___ Information provided ___

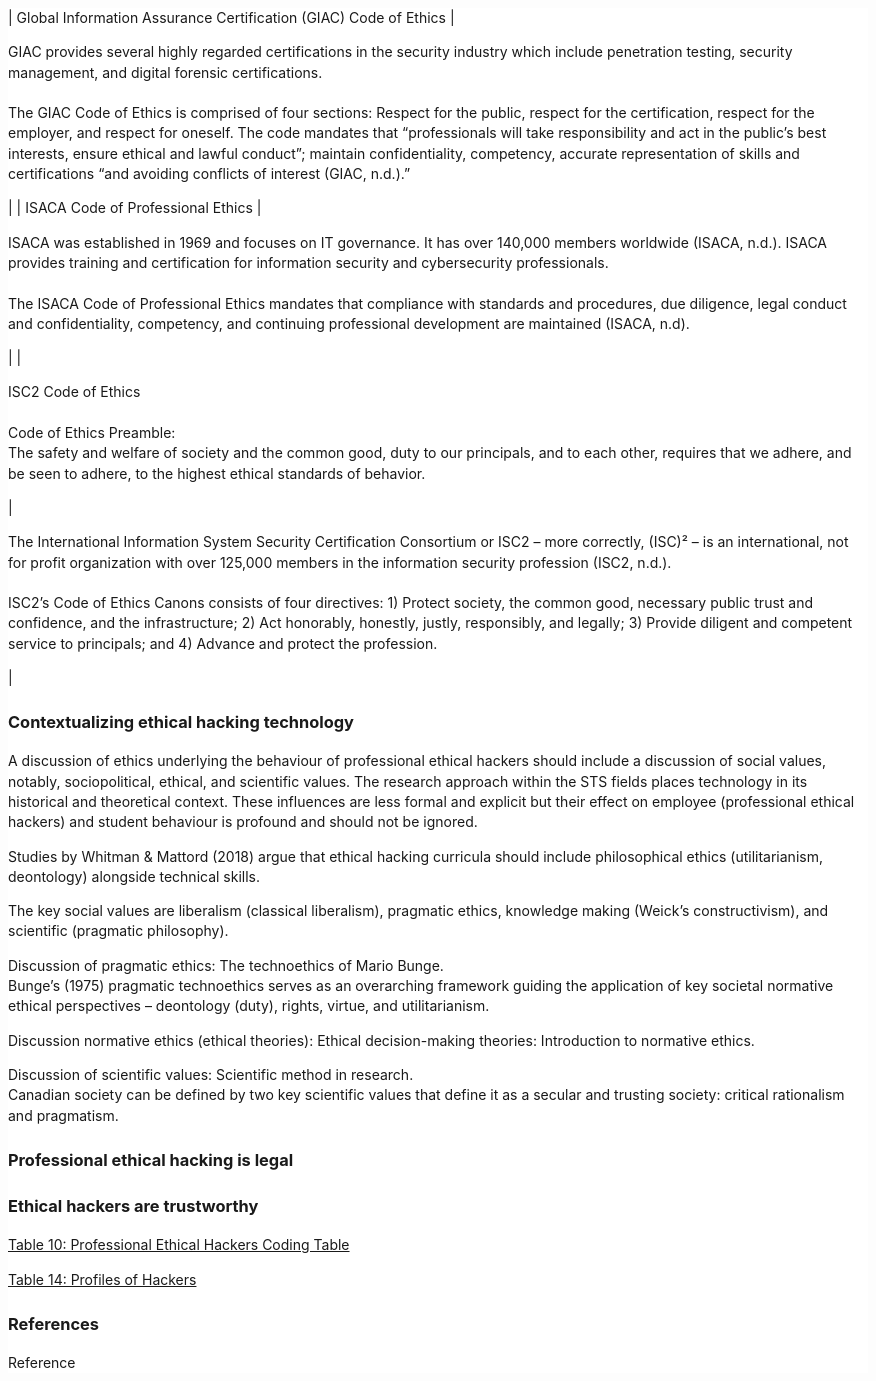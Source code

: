 | Global Information Assurance Certification (GIAC) Code of Ethics                                                                                                                                                                                                | <p>GIAC provides several highly regarded certifications in the security industry which include penetration testing, security management, and digital forensic certifications.<br><br>The GIAC Code of Ethics is comprised of four sections: Respect for the public, respect for the certification, respect for the employer, and respect for oneself. The code mandates that “professionals will take responsibility and act in the public’s best interests, ensure ethical and lawful conduct”; maintain confidentiality, competency, accurate representation of skills and certifications “and avoiding conflicts of interest (GIAC, n.d.).”</p>                                  |
| ISACA Code of Professional Ethics                                                                                                                                                                                                                               | <p>ISACA was established in 1969 and focuses on IT governance. It has over 140,000 members worldwide (ISACA, n.d.). ISACA provides training and certification for information security and cybersecurity professionals.<br><br>The ISACA Code of Professional Ethics mandates that compliance with standards and procedures, due diligence, legal conduct and confidentiality, competency, and continuing professional development are maintained (ISACA, n.d).</p>                                                                                                                                                                                                                 |
| <p>ISC2 Code of Ethics  <br><br>Code of Ethics Preamble:<br>The safety and welfare of society and the common good, duty to our principals, and to each other, requires that we adhere, and be seen to adhere, to the highest ethical standards of behavior.</p> | <p>The International Information System Security Certification Consortium or ISC2 – more correctly, (ISC)² – is an international, not for profit organization with over 125,000 members in the information security profession (ISC2, n.d.).<br><br>ISC2’s Code of Ethics Canons consists of four directives: 1) Protect society, the common good, necessary public trust and confidence, and the infrastructure; 2) Act honorably, honestly, justly, responsibly, and legally; 3) Provide diligent and competent service to principals; and 4) Advance and protect the profession.</p>                                                                                             |

### Contextualizing ethical hacking technology

A discussion of ethics underlying the behaviour of professional ethical hackers should include a discussion of social values, notably, sociopolitical, ethical, and scientific values. The research approach within the STS fields places technology in its historical and theoretical context. These influences are less formal and explicit but their effect on employee (professional ethical hackers) and student behaviour is profound and should not be ignored.

Studies by Whitman & Mattord (2018) argue that ethical hacking curricula should include philosophical ethics (utilitarianism, deontology) alongside technical skills.&#x20;

The key social values are liberalism (classical liberalism), pragmatic ethics, knowledge making (Weick’s constructivism), and scientific (pragmatic philosophy).

Discussion of pragmatic ethics: The technoethics of Mario Bunge.\
Bunge’s (1975) pragmatic technoethics serves as an overarching framework guiding the application of key societal normative ethical perspectives – deontology (duty), rights, virtue, and utilitarianism.

Discussion normative ethics (ethical theories): Ethical decision-making theories: Introduction to normative ethics.

Discussion of scientific values: Scientific method in research.\
Canadian society can be defined by two key scientific values that define it as a secular and trusting society: critical rationalism and pragmatism.

### Professional ethical hacking is legal

### Ethical hackers are trustworthy



[Table 10: Professional Ethical Hackers Coding Table](https://docs.google.com/document/d/e/2PACX-1vTW3d4S55Ax5k4Pz0pwo8WkJHbrgiYdK_9fLQP3O3vlRRFVp1osvgijIvAlg7CZrp_0CTcANyVEOWVR/pub)

[Table 14: Profiles of Hackers](https://docs.google.com/document/d/e/2PACX-1vQVQ4AWXWyM83aXg5QxKwWkl9Oi8-gfRvUh7WhrMKekgb_I8yph4dTOtQYoXjflUA_6roJD5hWRGUT5/pub)

### References

Reference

___

The lines wanted are those from the start of the material above through the line with "Global Information Assurance", both included; print them exactly and skip any picture.

Source code

: | Global Information Assurance Certification (GIAC) Code of Ethics                                                                                                                                                                                                | <p>GIAC provides several highly regarded certifications in the security industry which include penetration testing, security management, and digital forensic certifications.<br><br>The GIAC Code of Ethics is comprised of four sections: Respect for the public, respect for the certification, respect for the employer, and respect for oneself. The code mandates that “professionals will take responsibility and act in the public’s best interests, ensure ethical and lawful conduct”; maintain confidentiality, competency, accurate representation of skills and certifications “and avoiding conflicts of interest (GIAC, n.d.).”</p>                                  |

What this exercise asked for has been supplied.